Data for this task Start Marker
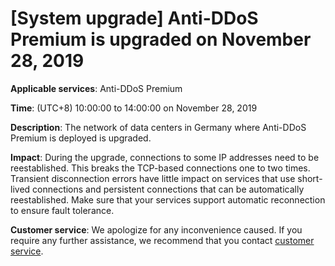 # \[System upgrade\] Anti-DDoS Premium is upgraded on November 28, 2019

**Applicable services**: Anti-DDoS Premium

**Time**: \(UTC+8\) 10:00:00 to 14:00:00 on November 28, 2019

**Description**: The network of data centers in Germany where Anti-DDoS Premium is deployed is upgraded.

**Impact**: During the upgrade, connections to some IP addresses need to be reestablished. This breaks the TCP-based connections one to two times. Transient disconnection errors have little impact on services that use short-lived connections and persistent connections that can be automatically reestablished. Make sure that your services support automatic reconnection to ensure fault tolerance.

**Customer service**: We apologize for any inconvenience caused. If you require any further assistance, we recommend that you contact [customer service](https://www.aliyun.com/contact?from=announcement).

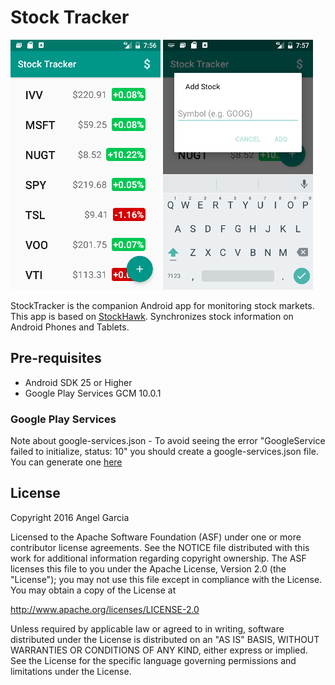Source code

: Stock Tracker
========

![alt tag](https://github.com/an-garcia/StockTracker/blob/master/readmeImages/Screenshot_1480816607.png)
![alt tag](https://github.com/an-garcia/StockTracker/blob/master/readmeImages/Screenshot_1480816645.png)

StockTracker is the companion Android app for monitoring stock markets.
This app is based on [StockHawk](https://github.com/udacity/StockHawk).
Synchronizes stock information on Android Phones and Tablets.


Pre-requisites
--------------
- Android SDK 25 or Higher
- Google Play Services GCM 10.0.1


### Google Play Services

Note about google-services.json - To avoid seeing the error "GoogleService failed to initialize, status: 10" you should create a google-services.json file.
You can generate one [here](https://developers.google.com/mobile/add?platform=android)



License
-------
Copyright 2016 Angel Garcia

Licensed to the Apache Software Foundation (ASF) under one or more contributor
license agreements.  See the NOTICE file distributed with this work for
additional information regarding copyright ownership.  The ASF licenses this
file to you under the Apache License, Version 2.0 (the "License"); you may not
use this file except in compliance with the License.  You may obtain a copy of
the License at

http://www.apache.org/licenses/LICENSE-2.0

Unless required by applicable law or agreed to in writing, software
distributed under the License is distributed on an "AS IS" BASIS, WITHOUT
WARRANTIES OR CONDITIONS OF ANY KIND, either express or implied.  See the
License for the specific language governing permissions and limitations under
the License.

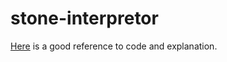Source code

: # stone-interpretor

[Here](https://github.com/wmathor/Stone-language) is a good reference to code and explanation.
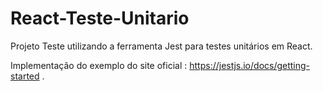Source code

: # React-Teste-Unitario
Projeto Teste utilizando a ferramenta Jest para testes unitários em React.

Implementação do exemplo do site oficial : https://jestjs.io/docs/getting-started .
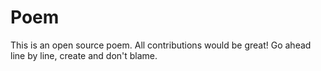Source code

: # Poem
This is an open source poem. All contributions would be great!
Go ahead line by line, create and don't blame.
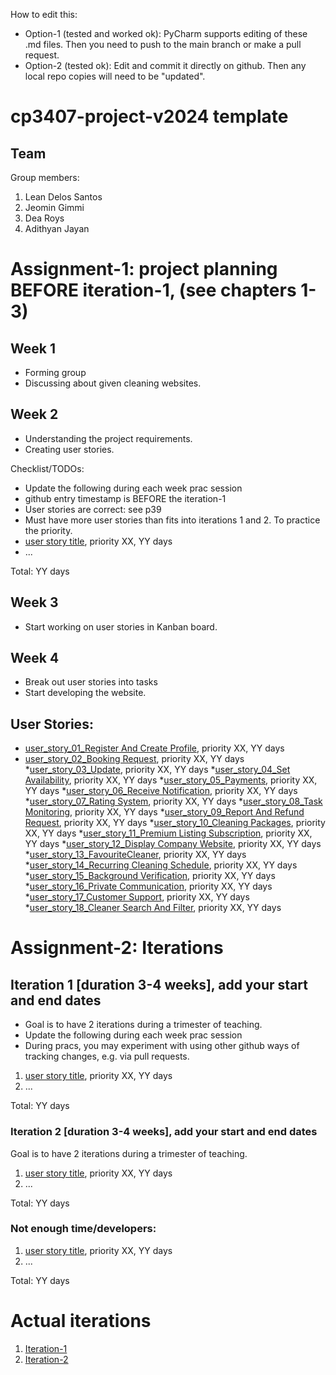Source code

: 
How to edit this: 
* Option-1 (tested and worked ok): PyCharm supports editing of these .md files. Then you need to push to the main branch or make a pull request.
* Option-2 (tested ok): Edit and commit it directly on github. Then any local repo copies will need to be "updated".

# cp3407-project-v2024 template 

## Team

Group members:
1. Lean Delos Santos
2. Jeomin Gimmi
3. Dea Roys
4. Adithyan Jayan


# Assignment-1: project planning BEFORE iteration-1, (see chapters 1-3)
## Week 1
- Forming group
- Discussing about given cleaning websites.

## Week 2 
- Understanding the project requirements.
- Creating user stories.


Checklist/TODOs: 
* Update the following during each week prac session
* github entry timestamp is BEFORE the iteration-1
* User stories are correct: see p39
* Must have more user stories than fits into iterations 1 and 2. To practice the priority.
* [user story title](./user_stories/user_story_01_title.md), priority XX, YY days 
* ...

Total: YY days
## Week 3
- Start working on user stories in Kanban board.

## Week 4
- Break out user stories into tasks
- Start developing the website.
##  User Stories:
* [user_story_01_Register And Create Profile](https://github.com/jeomin12/MyClean-/blob/main/user_stories/user_story_01_RegisterAndCreateProfile.md), priority XX, YY days 
* [user_story_02_Booking Request](https://github.com/jeomin12/MyClean-/blob/main/user_stories/user_story_02_BookingRequest.md), priority XX, YY days 
*[user_story_03_Update](https://github.com/jeomin12/MyClean-/blob/main/user_stories/user_story_03_Update.md), priority XX, YY days 
*[user_story_04_Set Availability](https://github.com/jeomin12/MyClean-/blob/main/user_stories/user_story_04_SetAvailability.md), priority XX, YY days 
*[user_story_05_Payments](https://github.com/jeomin12/MyClean-/blob/main/user_stories/user_story_05_Payments.md), priority XX, YY days 
*[user_story_06_Receive Notification](https://github.com/jeomin12/MyClean-/blob/main/user_stories/user_story_06_ReceiveNotification.md), priority XX, YY days 
*[user_story_07_Rating System](https://github.com/jeomin12/MyClean-/blob/main/user_stories/user_story_07_RatingSystem.md), priority XX, YY days 
*[user_story_08_Task Monitoring](https://github.com/jeomin12/MyClean-/blob/main/user_stories/user_story_08_TaskMonitoring.md), priority XX, YY days 
*[user_story_09_Report And Refund Request](https://github.com/jeomin12/MyClean-/blob/main/user_stories/user_story_09_ReportAndRefundRequest.md), priority XX, YY days 
*[user_story_10_Cleaning Packages](https://github.com/jeomin12/MyClean-/blob/main/user_stories/user_story_10_CleaningPackages.md), priority XX, YY days 
*[user_story_11_Premium Listing Subscription](https://github.com/jeomin12/MyClean-/blob/main/user_stories/user_story_11_PremiumListingSubscription.md), priority XX, YY days 
*[user_story_12_Display Company Website](https://github.com/jeomin12/MyClean-/blob/main/user_stories/user_story_12_DisplayCompanyWebsite.md), priority XX, YY days 
*[user_story_13_FavouriteCleaner](https://github.com/jeomin12/MyClean-/blob/main/user_stories/user_story_13_FavouriteCleaner.md), priority XX, YY days 
*[user_story_14_Recurring Cleaning Schedule](https://github.com/jeomin12/MyClean-/blob/main/user_stories/user_story_14_RecurringCleaningSchedule.md), priority XX, YY days 
*[user_story_15_Background Verification](https://github.com/jeomin12/MyClean-/blob/main/user_stories/user_story_15_BackgroundVerification.md), priority XX, YY days 
*[user_story_16_Private Communication](https://github.com/jeomin12/MyClean-/blob/main/user_stories/user_story_16_PrivateCommunication.md), priority XX, YY days 
*[user_story_17_Customer Support](https://github.com/jeomin12/MyClean-/blob/main/user_stories/user_story_17_CustomerSupport.md), priority XX, YY days 
*[user_story_18_Cleaner Search And Filter](https://github.com/jeomin12/MyClean-/blob/main/user_stories/user_story_18_CleanerSearchAndFilter.md), priority XX, YY days 





# Assignment-2: Iterations

## Iteration 1 [duration 3-4 weeks], add your start and end dates 

* Goal is to have 2 iterations during a trimester of teaching.
* Update the following during each week prac session
* During pracs, you may experiment with using other github ways of tracking changes, e.g. via pull requests.

1. [user story title](./user_stories/user_story_01_title.md), priority XX, YY days 
2. ...

Total: YY days


### Iteration 2 [duration 3-4 weeks], add your start and end dates
Goal is to have 2 iterations during a trimester of teaching.
1. [user story title](./user_stories/user_story_01_title.md), priority XX, YY days 
2. ...

Total: YY days

### Not enough time/developers: 
1. [user story title](./user_stories/user_story_01_title.md), priority XX, YY days 
2. ...

Total: YY days

# Actual iterations
1. [Iteration-1](./iteration_1.md)
2. [Iteration-2](./iteration_2.md)


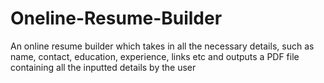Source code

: # Oneline-Resume-Builder
 An online resume builder which takes in all the necessary details, such as name, contact, education, experience, links etc and outputs a PDF file containing all the inputted details by the user
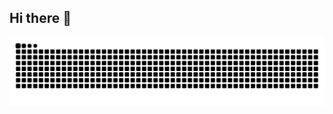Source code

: ## Hi there 👋
<picture>
  <source media="(prefers-color-scheme: dark)" srcset="https://github.com/Yinye1986/Yinye1986/blob/output/github-contribution-grid-snake-dark.svg" />
  <source media="(prefers-color-scheme: light)" srcset="https://github.com/Yinye1986/Yinye1986/blob/output/github-contribution-grid-snake.svg" />
  <img alt="github-snake" src="https://github.com/Yinye1986/Yinye1986/blob/output/github-contribution-grid-snake.svg" />
</picture>

<!--
**Yinye1986/Yinye1986** is a ✨ _special_ ✨ repository because its `README.md` (this file) appears on your GitHub profile.

Here are some ideas to get you started:

- 🔭 I’m currently working on ...
- 🌱 I’m currently learning ...
- 👯 I’m looking to collaborate on ...
- 🤔 I’m looking for help with ...
- 💬 Ask me about ...
- 📫 How to reach me: ...
- 😄 Pronouns: ...
- ⚡ Fun fact: ...
-->
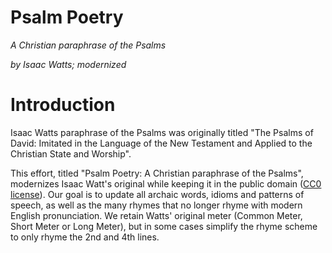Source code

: # Psalm Poetry

*A Christian paraphrase of the Psalms*

*by Isaac Watts; modernized*

# Introduction

Isaac Watts paraphrase of the Psalms was originally titled "The Psalms of David: Imitated in the Language of the New Testament and Applied to the Christian State and Worship".

This effort, titled "Psalm Poetry: A Christian paraphrase of the Psalms", modernizes Isaac Watt's original while keeping it in the public domain ([CC0 license](LICENSE)). Our goal is to update all archaic words, idioms and patterns of speech, as well as the many rhymes that no longer rhyme with modern English pronunciation. We retain Watts' original meter (Common Meter, Short Meter or Long Meter), but in some cases simplify the rhyme scheme to only rhyme the 2nd and 4th lines.
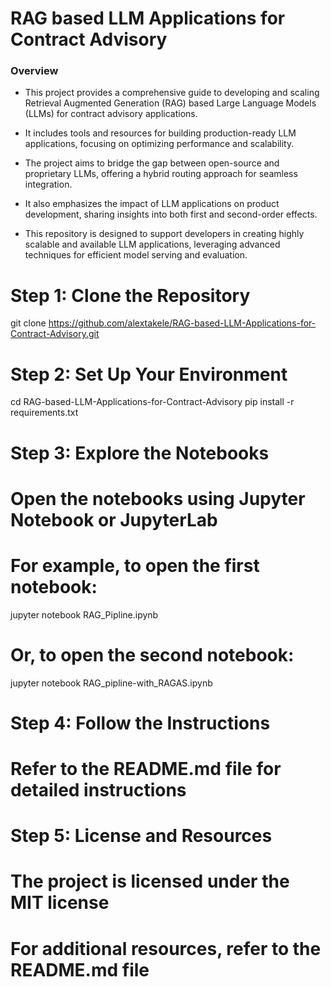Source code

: # RAG based LLM Applications for Contract Advisory
 ### Overview
 - This project provides a comprehensive guide to developing and scaling Retrieval Augmented Generation (RAG) based Large Language Models (LLMs) for contract advisory applications.
 
 - It includes tools and resources for building production-ready LLM applications, focusing on optimizing performance and scalability. 
 
 - The project aims to bridge the gap between open-source and proprietary LLMs, offering a hybrid routing approach for seamless integration.
 
 - It also emphasizes the impact of LLM applications on product development, sharing insights into both first and second-order effects. 
 
 - This repository is designed to support developers in creating highly scalable and available LLM applications, leveraging advanced techniques for efficient model serving and evaluation.
# Step 1: Clone the Repository
git clone https://github.com/alextakele/RAG-based-LLM-Applications-for-Contract-Advisory.git

# Step 2: Set Up Your Environment
cd RAG-based-LLM-Applications-for-Contract-Advisory
pip install -r requirements.txt

# Step 3: Explore the Notebooks
# Open the notebooks using Jupyter Notebook or JupyterLab
# For example, to open the first notebook:
jupyter notebook RAG_Pipline.ipynb
# Or, to open the second notebook:
jupyter notebook RAG_pipline-with_RAGAS.ipynb

# Step 4: Follow the Instructions
# Refer to the README.md file for detailed instructions

# Step 5: License and Resources
# The project is licensed under the MIT license
# For additional resources, refer to the README.md file
 
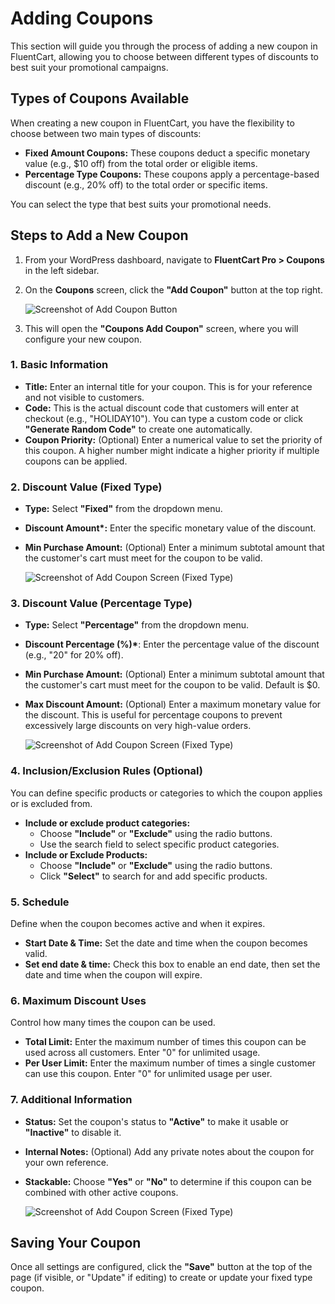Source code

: # Adding Coupons

This section will guide you through the process of adding a new coupon in FluentCart, allowing you to choose between different types of discounts to best suit your promotional campaigns.

## Types of Coupons Available

When creating a new coupon in FluentCart, you have the flexibility to choose between two main types of discounts:

* **Fixed Amount Coupons:** These coupons deduct a specific monetary value (e.g., $10 off) from the total order or eligible items.
* **Percentage Type Coupons:** These coupons apply a percentage-based discount (e.g., 20% off) to the total order or specific items. 

You can select the type that best suits your promotional needs.

## Steps to Add a New Coupon

1.  From your WordPress dashboard, navigate to **FluentCart Pro > Coupons** in the left sidebar.
2.  On the **Coupons** screen, click the **"Add Coupon"** button at the top right.

    ![Screenshot of Add Coupon Button](/images/marketing-sales-tools/add-coupon-button.png) 

3.  This will open the **"Coupons Add Coupon"** screen, where you will configure your new coupon.

### 1. Basic Information

* **Title:** Enter an internal title for your coupon. This is for your reference and not visible to customers.
* **Code:** This is the actual discount code that customers will enter at checkout (e.g., "HOLIDAY10"). You can type a custom code or click **"Generate Random Code"** to create one automatically.
* **Coupon Priority:** (Optional) Enter a numerical value to set the priority of this coupon. A higher number might indicate a higher priority if multiple coupons can be applied.

### 2. Discount Value (Fixed Type)

* **Type:** Select **"Fixed"** from the dropdown menu.
* **Discount Amount\*:** Enter the specific monetary value of the discount.
* **Min Purchase Amount:** (Optional) Enter a minimum subtotal amount that the customer's cart must meet for the coupon to be valid. 

    ![Screenshot of Add Coupon Screen (Fixed Type)](/images/marketing-sales-tools/add-coupon-fixed-type.png)

### 3. Discount Value (Percentage Type)

* **Type:** Select **"Percentage"** from the dropdown menu.
* **Discount Percentage (%)\***: Enter the percentage value of the discount (e.g., "20" for 20% off).
* **Min Purchase Amount:** (Optional) Enter a minimum subtotal amount that the customer's cart must meet for the coupon to be valid. Default is $0.
* **Max Discount Amount:** (Optional) Enter a maximum monetary value for the discount. This is useful for percentage coupons to prevent excessively large discounts on very high-value orders. 

    ![Screenshot of Add Coupon Screen (Fixed Type)](/images/marketing-sales-tools/add-coupon-percentage-type.png)

### 4. Inclusion/Exclusion Rules (Optional)

You can define specific products or categories to which the coupon applies or is excluded from.

* **Include or exclude product categories:**
    * Choose **"Include"** or **"Exclude"** using the radio buttons.
    * Use the search field to select specific product categories.
* **Include or Exclude Products:**
    * Choose **"Include"** or **"Exclude"** using the radio buttons.
    * Click **"Select"** to search for and add specific products.

### 5. Schedule

Define when the coupon becomes active and when it expires.

* **Start Date & Time:** Set the date and time when the coupon becomes valid.
* **Set end date & time:** Check this box to enable an end date, then set the date and time when the coupon will expire.

### 6. Maximum Discount Uses

Control how many times the coupon can be used.

* **Total Limit:** Enter the maximum number of times this coupon can be used across all customers. Enter "0" for unlimited usage.
* **Per User Limit:** Enter the maximum number of times a single customer can use this coupon. Enter "0" for unlimited usage per user.

### 7. Additional Information

* **Status:** Set the coupon's status to **"Active"** to make it usable or **"Inactive"** to disable it.
* **Internal Notes:** (Optional) Add any private notes about the coupon for your own reference.
* **Stackable:** Choose **"Yes"** or **"No"** to determine if this coupon can be combined with other active coupons.

    ![Screenshot of Add Coupon Screen (Fixed Type)](/images/marketing-sales-tools/schedule-discounts-Additional-info.png)

## Saving Your Coupon

Once all settings are configured, click the **"Save"** button at the top of the page (if visible, or "Update" if editing) to create or update your fixed type coupon.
Data for this task End Marker
:: What the task requires ::
The lines that contain the word "items" are wanted; copy each of them from the records.

:: Answer box ::
* **Fixed Amount Coupons:** These coupons deduct a specific monetary value (e.g., $10 off) from the total order or eligible items.
* **Percentage Type Coupons:** These coupons apply a percentage-based discount (e.g., 20% off) to the total order or specific items. 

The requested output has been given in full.